[Stored data entries]
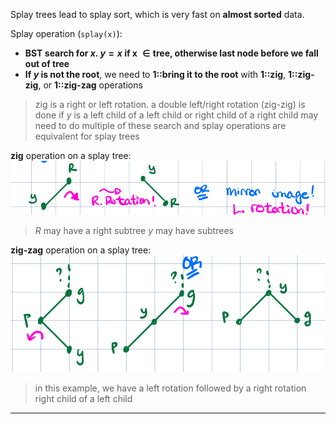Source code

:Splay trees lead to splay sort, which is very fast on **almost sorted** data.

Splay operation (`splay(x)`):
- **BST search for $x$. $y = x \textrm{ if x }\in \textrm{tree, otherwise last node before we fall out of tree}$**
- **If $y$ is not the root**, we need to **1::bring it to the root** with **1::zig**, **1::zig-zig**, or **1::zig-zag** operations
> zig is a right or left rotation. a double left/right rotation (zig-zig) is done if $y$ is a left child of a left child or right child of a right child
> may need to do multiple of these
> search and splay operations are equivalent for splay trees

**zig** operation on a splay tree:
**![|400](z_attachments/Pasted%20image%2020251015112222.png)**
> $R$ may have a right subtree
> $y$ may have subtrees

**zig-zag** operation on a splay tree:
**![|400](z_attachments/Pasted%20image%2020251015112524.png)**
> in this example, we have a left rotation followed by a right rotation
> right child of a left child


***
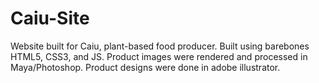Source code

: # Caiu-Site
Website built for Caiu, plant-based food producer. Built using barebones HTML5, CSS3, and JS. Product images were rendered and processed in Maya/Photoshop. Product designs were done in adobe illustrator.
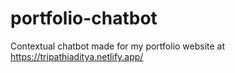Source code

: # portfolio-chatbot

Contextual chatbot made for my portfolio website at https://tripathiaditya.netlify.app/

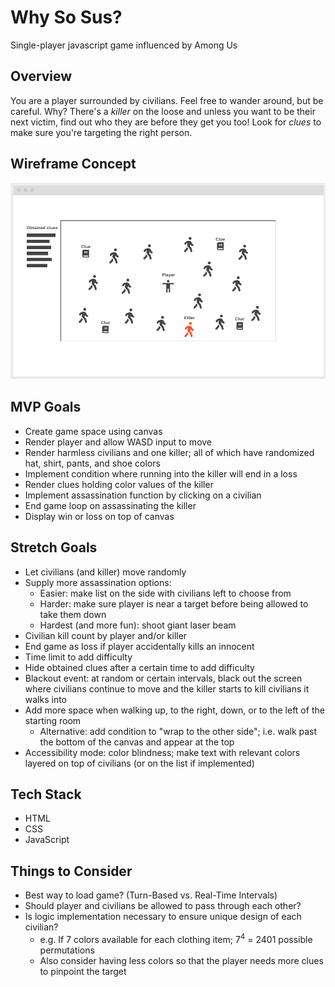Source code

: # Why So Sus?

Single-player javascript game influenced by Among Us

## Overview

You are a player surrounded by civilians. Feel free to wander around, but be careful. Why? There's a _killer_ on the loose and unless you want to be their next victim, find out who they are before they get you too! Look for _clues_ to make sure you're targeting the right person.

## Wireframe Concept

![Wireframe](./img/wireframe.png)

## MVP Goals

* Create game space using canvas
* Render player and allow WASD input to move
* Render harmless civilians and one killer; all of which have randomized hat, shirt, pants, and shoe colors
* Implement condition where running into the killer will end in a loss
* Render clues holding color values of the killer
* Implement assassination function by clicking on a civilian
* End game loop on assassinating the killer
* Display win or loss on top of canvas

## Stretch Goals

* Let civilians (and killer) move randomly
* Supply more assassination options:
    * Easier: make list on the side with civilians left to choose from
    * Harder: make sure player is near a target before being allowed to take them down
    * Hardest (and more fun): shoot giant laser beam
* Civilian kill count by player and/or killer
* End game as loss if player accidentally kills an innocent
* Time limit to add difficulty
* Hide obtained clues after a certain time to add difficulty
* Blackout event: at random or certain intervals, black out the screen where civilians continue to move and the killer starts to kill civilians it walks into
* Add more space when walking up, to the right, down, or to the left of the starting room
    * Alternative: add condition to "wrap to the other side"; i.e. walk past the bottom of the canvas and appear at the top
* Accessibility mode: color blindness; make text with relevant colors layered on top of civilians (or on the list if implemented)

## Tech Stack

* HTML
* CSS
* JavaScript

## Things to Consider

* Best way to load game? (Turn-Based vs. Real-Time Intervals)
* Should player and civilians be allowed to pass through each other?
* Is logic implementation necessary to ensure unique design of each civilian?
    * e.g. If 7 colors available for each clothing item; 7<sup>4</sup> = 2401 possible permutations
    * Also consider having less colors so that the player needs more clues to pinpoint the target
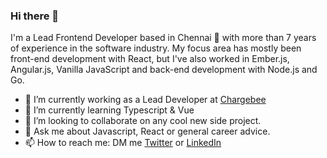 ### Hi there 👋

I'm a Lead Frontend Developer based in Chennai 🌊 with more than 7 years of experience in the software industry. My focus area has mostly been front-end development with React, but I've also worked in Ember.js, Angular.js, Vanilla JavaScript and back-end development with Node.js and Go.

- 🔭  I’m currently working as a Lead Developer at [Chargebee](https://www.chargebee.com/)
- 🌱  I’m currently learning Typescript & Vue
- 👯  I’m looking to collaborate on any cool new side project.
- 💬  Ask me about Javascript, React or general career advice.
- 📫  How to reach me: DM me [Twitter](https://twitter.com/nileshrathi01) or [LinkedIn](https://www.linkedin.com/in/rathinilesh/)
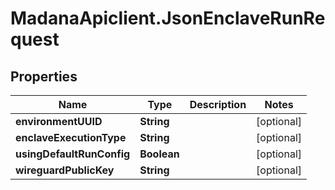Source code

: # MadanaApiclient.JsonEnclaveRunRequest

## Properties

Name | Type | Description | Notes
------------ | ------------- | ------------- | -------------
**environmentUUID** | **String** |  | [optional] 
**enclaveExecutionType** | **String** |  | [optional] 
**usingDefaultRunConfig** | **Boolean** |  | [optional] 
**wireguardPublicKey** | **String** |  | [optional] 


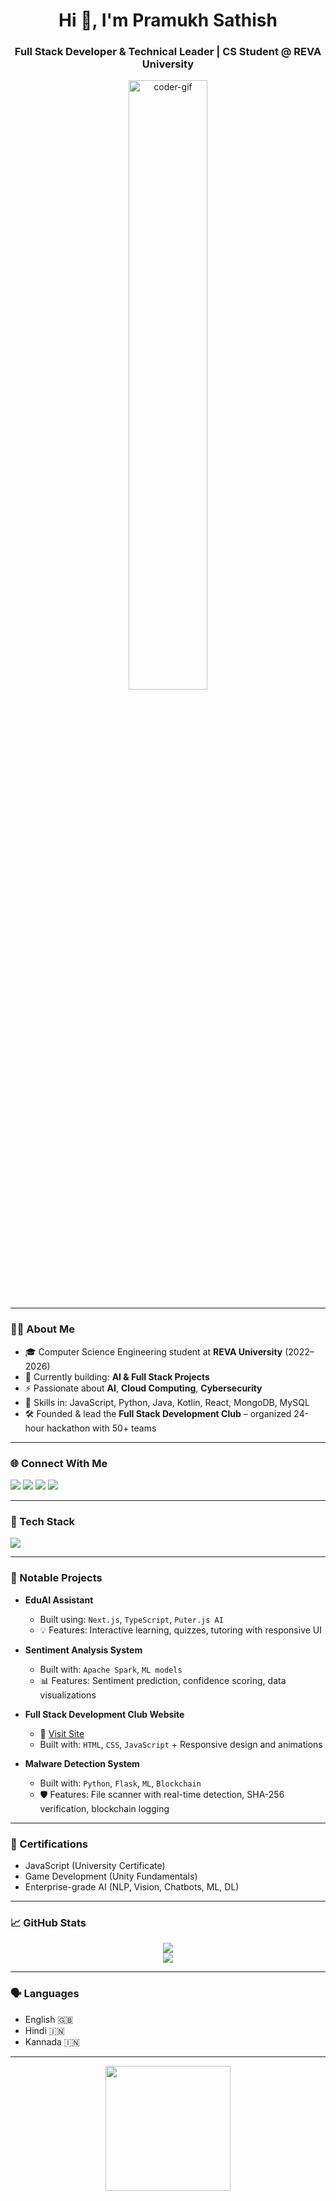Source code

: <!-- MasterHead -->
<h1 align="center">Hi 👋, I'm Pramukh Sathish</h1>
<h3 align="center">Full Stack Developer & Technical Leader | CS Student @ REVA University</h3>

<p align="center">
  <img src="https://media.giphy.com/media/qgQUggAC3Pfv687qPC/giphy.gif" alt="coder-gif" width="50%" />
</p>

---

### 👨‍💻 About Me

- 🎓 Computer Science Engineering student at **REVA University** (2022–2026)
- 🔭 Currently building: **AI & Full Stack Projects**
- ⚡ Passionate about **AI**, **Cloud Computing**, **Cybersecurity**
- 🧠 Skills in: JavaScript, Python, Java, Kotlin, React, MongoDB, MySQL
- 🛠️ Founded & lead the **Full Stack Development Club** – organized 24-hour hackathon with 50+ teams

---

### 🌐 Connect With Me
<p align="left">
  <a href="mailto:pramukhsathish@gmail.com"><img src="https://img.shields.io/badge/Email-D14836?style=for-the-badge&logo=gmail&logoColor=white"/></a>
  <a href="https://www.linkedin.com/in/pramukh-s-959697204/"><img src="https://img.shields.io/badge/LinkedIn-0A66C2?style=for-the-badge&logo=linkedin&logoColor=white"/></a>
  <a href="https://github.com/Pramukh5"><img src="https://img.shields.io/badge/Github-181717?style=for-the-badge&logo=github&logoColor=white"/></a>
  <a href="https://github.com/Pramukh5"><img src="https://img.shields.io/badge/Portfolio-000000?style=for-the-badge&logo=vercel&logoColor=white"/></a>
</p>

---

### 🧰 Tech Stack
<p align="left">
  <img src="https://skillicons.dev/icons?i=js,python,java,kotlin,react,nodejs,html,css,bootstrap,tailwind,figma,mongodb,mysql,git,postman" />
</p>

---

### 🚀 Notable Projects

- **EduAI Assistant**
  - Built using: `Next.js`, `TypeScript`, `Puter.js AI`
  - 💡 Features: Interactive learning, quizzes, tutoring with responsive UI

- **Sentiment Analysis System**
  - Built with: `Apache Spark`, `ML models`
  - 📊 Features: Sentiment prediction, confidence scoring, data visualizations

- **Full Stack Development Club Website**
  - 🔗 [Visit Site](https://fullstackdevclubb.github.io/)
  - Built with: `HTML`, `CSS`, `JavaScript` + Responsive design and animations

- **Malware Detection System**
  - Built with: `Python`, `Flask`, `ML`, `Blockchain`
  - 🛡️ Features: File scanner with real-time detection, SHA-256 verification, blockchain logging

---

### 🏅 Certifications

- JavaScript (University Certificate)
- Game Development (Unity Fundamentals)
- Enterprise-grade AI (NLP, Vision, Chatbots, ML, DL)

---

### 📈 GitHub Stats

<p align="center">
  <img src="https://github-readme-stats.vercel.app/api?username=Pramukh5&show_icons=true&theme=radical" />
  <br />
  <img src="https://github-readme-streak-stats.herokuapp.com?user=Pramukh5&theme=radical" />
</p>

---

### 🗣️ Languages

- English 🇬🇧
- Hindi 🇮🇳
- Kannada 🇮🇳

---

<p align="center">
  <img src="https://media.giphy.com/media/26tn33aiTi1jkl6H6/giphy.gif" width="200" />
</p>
==
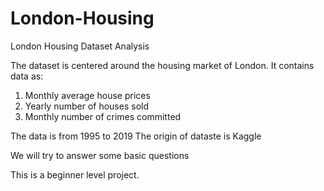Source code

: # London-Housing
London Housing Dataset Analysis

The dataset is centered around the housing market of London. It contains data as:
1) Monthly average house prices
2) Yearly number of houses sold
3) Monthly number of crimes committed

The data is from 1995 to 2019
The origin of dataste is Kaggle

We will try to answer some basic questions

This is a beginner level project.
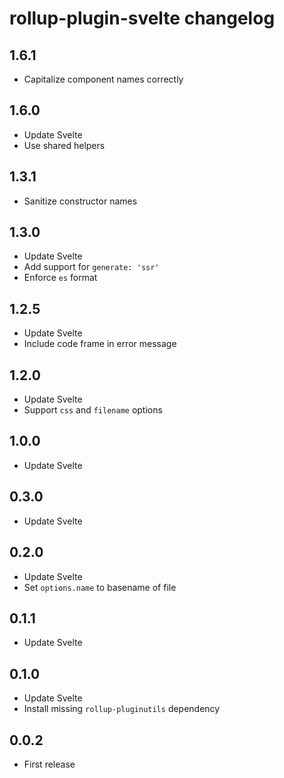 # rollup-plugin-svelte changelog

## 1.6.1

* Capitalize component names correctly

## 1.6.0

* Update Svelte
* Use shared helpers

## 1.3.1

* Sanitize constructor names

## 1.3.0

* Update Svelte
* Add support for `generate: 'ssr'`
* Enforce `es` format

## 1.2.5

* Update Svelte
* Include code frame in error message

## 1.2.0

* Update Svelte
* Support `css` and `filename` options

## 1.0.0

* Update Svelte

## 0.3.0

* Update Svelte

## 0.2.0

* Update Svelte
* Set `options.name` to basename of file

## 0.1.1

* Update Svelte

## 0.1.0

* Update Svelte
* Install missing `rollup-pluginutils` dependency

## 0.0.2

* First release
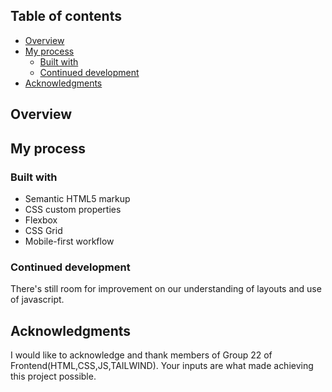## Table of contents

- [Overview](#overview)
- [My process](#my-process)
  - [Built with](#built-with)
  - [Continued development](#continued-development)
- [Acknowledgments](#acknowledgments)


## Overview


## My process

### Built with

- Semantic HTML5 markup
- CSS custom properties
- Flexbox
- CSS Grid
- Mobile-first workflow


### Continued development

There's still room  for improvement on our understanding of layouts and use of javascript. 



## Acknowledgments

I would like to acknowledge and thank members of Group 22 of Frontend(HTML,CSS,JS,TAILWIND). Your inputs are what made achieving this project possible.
* * *
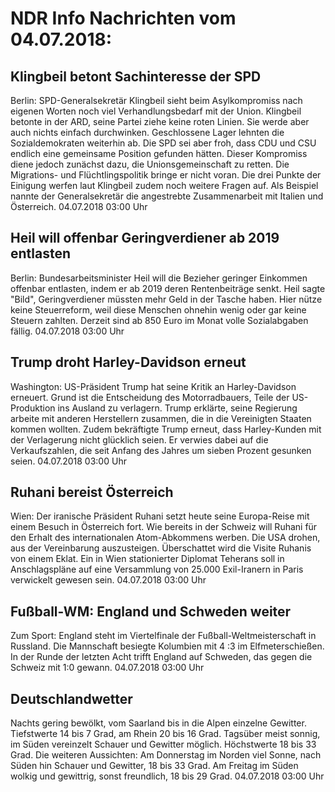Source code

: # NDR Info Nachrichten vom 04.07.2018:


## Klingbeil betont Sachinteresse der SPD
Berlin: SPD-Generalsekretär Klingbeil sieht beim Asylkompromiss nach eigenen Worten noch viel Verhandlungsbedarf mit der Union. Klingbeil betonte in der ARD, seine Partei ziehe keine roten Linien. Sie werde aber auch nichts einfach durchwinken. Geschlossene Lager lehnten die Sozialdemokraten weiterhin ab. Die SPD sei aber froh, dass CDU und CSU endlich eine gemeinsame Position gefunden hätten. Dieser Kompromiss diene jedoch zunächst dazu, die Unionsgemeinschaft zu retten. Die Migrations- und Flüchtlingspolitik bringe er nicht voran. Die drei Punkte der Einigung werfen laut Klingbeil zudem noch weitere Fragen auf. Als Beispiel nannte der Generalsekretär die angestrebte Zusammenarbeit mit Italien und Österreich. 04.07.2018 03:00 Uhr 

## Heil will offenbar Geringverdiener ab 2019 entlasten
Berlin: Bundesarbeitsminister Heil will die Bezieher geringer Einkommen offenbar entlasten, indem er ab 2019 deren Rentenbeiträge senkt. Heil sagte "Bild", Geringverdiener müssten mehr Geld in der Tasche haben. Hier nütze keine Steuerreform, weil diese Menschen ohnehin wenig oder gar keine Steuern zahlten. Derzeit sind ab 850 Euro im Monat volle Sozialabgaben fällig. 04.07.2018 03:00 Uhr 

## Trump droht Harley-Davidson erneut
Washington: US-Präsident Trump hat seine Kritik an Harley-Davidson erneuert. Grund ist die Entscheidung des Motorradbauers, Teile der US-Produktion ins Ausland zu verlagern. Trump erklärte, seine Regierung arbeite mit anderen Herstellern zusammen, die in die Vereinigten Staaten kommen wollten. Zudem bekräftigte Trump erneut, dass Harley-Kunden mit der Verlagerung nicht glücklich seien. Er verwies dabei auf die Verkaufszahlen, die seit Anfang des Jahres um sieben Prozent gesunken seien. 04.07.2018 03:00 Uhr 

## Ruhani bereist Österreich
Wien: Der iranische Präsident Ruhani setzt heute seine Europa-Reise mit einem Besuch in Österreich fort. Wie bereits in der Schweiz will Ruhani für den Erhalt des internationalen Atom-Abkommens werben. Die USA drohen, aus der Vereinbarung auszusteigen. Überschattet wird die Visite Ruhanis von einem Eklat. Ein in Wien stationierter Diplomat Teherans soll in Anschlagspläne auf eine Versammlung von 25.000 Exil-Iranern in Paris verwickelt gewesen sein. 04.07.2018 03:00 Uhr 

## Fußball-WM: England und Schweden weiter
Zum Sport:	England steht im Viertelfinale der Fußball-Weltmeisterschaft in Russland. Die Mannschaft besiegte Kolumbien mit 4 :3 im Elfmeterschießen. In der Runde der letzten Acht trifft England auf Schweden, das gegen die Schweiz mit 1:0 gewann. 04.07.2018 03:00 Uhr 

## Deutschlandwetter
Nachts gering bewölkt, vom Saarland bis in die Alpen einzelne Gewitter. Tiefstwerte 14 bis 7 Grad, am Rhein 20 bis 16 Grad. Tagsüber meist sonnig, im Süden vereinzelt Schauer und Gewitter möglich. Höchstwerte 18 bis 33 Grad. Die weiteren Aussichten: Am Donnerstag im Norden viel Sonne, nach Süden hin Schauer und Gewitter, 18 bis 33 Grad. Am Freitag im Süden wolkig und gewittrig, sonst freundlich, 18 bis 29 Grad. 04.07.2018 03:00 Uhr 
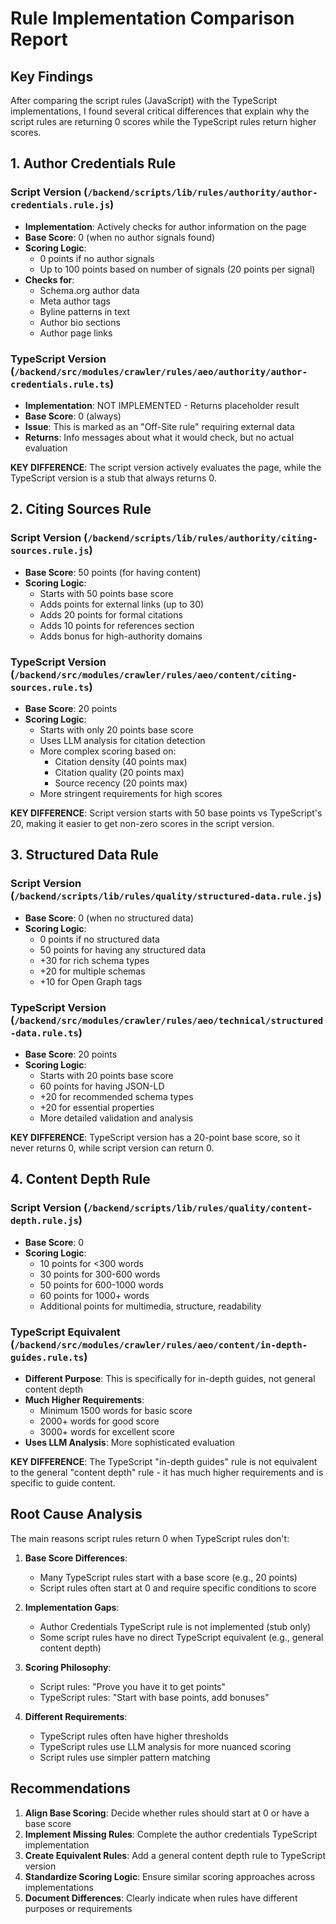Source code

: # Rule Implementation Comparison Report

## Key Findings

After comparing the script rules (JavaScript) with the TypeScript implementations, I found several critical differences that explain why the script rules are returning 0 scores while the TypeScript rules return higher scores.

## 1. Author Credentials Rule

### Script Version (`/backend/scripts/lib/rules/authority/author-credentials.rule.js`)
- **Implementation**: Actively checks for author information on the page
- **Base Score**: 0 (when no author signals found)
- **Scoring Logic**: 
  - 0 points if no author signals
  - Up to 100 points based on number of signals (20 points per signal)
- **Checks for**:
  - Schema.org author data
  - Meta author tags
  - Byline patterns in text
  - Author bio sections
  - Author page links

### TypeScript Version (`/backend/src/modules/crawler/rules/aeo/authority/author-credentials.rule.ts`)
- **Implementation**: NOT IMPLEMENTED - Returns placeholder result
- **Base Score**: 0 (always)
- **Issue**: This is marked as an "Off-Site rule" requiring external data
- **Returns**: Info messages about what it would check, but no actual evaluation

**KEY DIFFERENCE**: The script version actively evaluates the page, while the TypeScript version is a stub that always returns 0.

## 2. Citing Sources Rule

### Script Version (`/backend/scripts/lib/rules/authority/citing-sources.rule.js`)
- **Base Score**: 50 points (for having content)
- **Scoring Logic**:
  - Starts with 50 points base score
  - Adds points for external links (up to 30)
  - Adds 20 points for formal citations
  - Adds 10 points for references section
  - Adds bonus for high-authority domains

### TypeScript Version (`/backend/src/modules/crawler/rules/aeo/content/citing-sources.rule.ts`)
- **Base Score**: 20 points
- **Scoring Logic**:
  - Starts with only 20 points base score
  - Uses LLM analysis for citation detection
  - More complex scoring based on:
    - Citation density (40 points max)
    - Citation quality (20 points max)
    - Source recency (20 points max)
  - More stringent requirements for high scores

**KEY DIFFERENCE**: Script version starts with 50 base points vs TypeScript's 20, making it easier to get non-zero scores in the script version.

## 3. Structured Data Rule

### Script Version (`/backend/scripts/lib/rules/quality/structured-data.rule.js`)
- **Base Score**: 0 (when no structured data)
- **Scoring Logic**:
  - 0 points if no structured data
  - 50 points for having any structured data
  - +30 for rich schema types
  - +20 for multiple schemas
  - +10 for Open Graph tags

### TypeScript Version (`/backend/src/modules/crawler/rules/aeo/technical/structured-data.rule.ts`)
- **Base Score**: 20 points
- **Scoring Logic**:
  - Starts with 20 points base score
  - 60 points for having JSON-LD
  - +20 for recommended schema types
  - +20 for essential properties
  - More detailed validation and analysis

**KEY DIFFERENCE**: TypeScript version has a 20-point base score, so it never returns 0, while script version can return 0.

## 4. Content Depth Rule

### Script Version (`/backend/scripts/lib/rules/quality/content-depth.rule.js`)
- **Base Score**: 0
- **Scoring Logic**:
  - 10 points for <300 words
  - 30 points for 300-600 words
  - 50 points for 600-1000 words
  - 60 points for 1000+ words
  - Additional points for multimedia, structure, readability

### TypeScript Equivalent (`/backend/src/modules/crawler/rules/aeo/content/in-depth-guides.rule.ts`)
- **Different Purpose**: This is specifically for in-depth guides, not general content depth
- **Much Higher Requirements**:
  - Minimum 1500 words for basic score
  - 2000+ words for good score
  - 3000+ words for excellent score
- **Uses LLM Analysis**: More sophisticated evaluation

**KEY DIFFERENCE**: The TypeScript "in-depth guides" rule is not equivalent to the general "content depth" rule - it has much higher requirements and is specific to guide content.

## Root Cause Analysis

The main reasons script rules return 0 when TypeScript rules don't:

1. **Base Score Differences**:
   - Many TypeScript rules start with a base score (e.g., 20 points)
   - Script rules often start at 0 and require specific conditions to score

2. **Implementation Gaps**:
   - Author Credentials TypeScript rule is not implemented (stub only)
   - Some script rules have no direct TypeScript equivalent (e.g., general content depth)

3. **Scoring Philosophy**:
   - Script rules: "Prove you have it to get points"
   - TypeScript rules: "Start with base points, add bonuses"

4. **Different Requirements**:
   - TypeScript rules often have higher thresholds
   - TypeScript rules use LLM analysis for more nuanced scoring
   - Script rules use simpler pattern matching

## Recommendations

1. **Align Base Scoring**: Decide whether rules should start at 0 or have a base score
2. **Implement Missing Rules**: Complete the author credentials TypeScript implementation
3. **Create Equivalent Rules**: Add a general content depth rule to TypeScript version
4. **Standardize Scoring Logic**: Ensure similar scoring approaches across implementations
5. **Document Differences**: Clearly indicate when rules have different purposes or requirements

> **EXERCISE INSTRUCTIONS**: Find "around" in the data above. Report each line where it appears.

> **YOUR RESPONSE**:
You are a player surrounded by civilians. Feel free to wander around, but be careful. Why? There's a _killer_ on the loose and unless you want to be their next victim, find out who they are before they get you too! Look for _clues_ to make sure you're targeting the right person.
The dataset is centered around the housing market of London. It contains data as:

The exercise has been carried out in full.